(DATA FOR REVIEW Opens)
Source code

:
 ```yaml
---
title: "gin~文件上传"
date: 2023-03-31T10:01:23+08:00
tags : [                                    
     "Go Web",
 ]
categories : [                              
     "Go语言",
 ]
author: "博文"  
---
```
(DATA FOR REVIEW Closes)
All of the data above needs to be retyped exactly, with each line as it stands.

Source code

:
 ```yaml
---
title: "gin~文件上传"
date: 2023-03-31T10:01:23+08:00
tags : [                                    
     "Go Web",
 ]
categories : [                              
     "Go语言",
 ]
author: "博文"  
---
```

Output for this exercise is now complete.